BEGIN Dataset extract
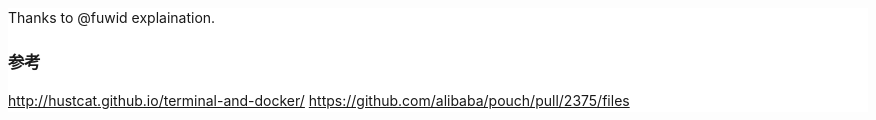 Thanks to @fuwid explaination.

### 参考
http://hustcat.github.io/terminal-and-docker/
https://github.com/alibaba/pouch/pull/2375/files


  [1]: http://static.zybuluo.com/myecho/3xdwajlta9567m0bcjq77qc6/angular.js.png
  [2]: http://static.zybuluo.com/myecho/lig45a4gvcubxul5b9bqv05d/image.png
END Dataset extract
Assigned task:
Could you return the entire listing above verbatim while dropping each picture?

Exercise answer:
 Thanks to @fuwid explaination.

### 参考
http://hustcat.github.io/terminal-and-docker/
https://github.com/alibaba/pouch/pull/2375/files


  [1]: http://static.zybuluo.com/myecho/3xdwajlta9567m0bcjq77qc6/angular.js.png
  [2]: http://static.zybuluo.com/myecho/lig45a4gvcubxul5b9bqv05d/image.png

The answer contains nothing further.